Cefixime is active in vitro against most beta-lactamase-producing and non-beta-lactamase-producing strains of H. influenzae and H. parainfluenzae. Cefixime is more active against beta-lactamase-producing H. influenzae than is cefaclor, cephalexin, cefuroxime, or amoxicillin and clavulanate potassium, but may be equally or slightly less active than is ciprofloxacin, ceftriaxone, or co-trimoxazole against these organisms. Cefixime is active in vitro against multiple-drug resistant strains of H. influenzae that are resistant strains of H. influenzae that are resistant to ampicillin, chloramphenicol, tetracycline, co-trimoxazole, cefaclor and/or erythromycin. However, some strains of non-beta-lactamase-producing H. influenzae that are resistant to amplicillin and second generation cephalosporins also may have reduced susceptibility to cefixime.
Cefixime is active in vitro against strains of Moraxella catarrhalis resistant to ampicillin, cefaclor, and cephalexin.
Cefixime is active in vitro against most clinically important Enterobacteriaceae. Cefixime is active in vitro against many strains of E. coli, Citrobacter freundii, K. pneumoniae and P. mirabilis resistant to other anti-infectives (e.g., aminoglycosides, tetracycline, ampicillin, amoxicillin, cefaclor, and cephalexin). Cefixime is active in vitro against strains of Salmonella typhi resistant to ampicillin, chloramphenicol and/or co-trimoxazole.
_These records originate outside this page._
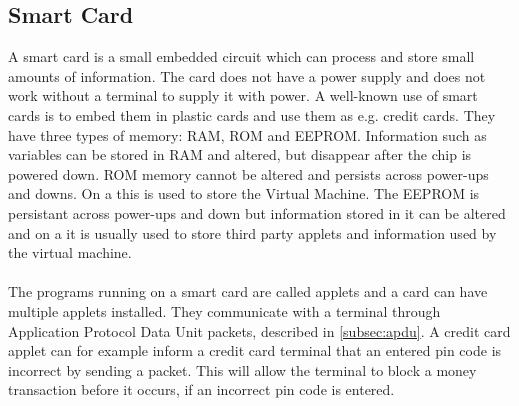 \subsection{Smart Card}
A smart card is a small embedded circuit which can process and store small amounts of information. The card does not have a power supply and does not work without a terminal to supply it with power. A well-known use of smart cards is to embed them in plastic cards and use them as e.g. credit cards. They have three types of memory: RAM, ROM and EEPROM. Information such as variables can be stored in RAM and altered, but disappear after the chip is powered down. ROM memory cannot be altered and persists across power-ups and downs. On a \jc this is used to store the \jc Virtual Machine. The EEPROM is persistant across power-ups and down but information stored in it can be altered and on a \jc it is usually used to store third party applets and information used by the virtual machine.\\\\
The programs running on a \jc smart card are called applets and a card can have multiple applets installed. They communicate with a terminal through Application Protocol Data Unit packets, described in \cref{subsec:apdu}. A credit card applet can for example inform a credit card terminal that an entered pin code is incorrect by sending a packet. This will allow the terminal to block a money transaction before it occurs, if an incorrect pin code is entered.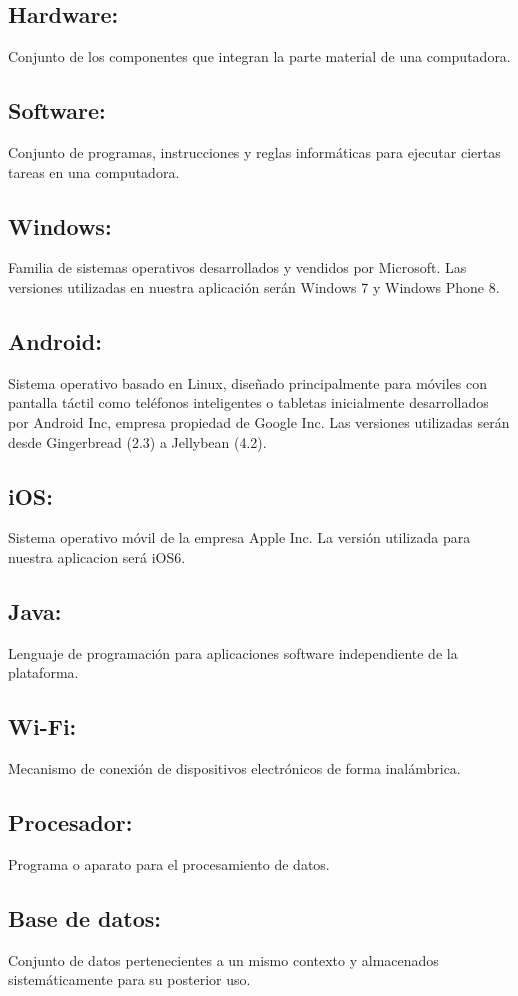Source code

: \documentclass[spanish,a4paper,11pt, twoside]{report}	%
\begin{document}
\subsection{Hardware:} Conjunto de los componentes que integran la parte material de una computadora.
\subsection{Software:} Conjunto de programas, instrucciones y reglas informáticas para ejecutar ciertas tareas en una computadora.
\subsection{Windows:}Familia de sistemas operativos desarrollados y vendidos por Microsoft. Las versiones utilizadas en nuestra aplicación serán Windows 7 y Windows Phone 8.
\subsection{Android:} Sistema operativo basado en Linux, diseñado principalmente para móviles con pantalla táctil como teléfonos inteligentes o tabletas inicialmente desarrollados por Android Inc, empresa propiedad de Google Inc. Las versiones utilizadas serán desde Gingerbread (2.3) a Jellybean (4.2).
\subsection{iOS:} Sistema operativo móvil de la empresa Apple Inc. La versión utilizada para nuestra aplicacion será iOS6.
\subsection{Java:} Lenguaje de programación para aplicaciones software independiente de la plataforma.
\subsection{Wi-Fi:} Mecanismo de conexión de dispositivos electrónicos de forma inalámbrica.
\subsection{Procesador:} Programa o aparato para el procesamiento de datos.
\subsection{Base de datos:} Conjunto de datos pertenecientes a un mismo contexto y almacenados sistemáticamente para su posterior uso.
\end{document}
Strains of Pseudomonas are resistant to cefixime.
Anaerobic bacteria: Most strains of Bacteroides fragilis and other Bacteroides spp., most strains of Clostridium (including C. difficile) are considered resistant to cefixime.
Chlamydia and Mycoplasma: Cefixime is inactive against Chlamydia trachomatis and Ureaplasma urealyticum.
Spirochetes: Cefixime has some activity against Borrelia burgdorferi, the causative organism of Lyme disease (concentrations of 0.8 mcg/ml).
Resistance
Cefixime has a high degree of stability and is stable against hydrolysis by many plasmid- and chromosomally medicated beta-lactamases. The drug is hydrolyzed by some beta-lactamases produced by Enterobacter, Klebsiella oxytoca, Proteus vulgaris, Pseudomonas cepacia, Citrobacter freundii, Enterobacter cloacae, Flavobacterium and Bacteroides fragilis.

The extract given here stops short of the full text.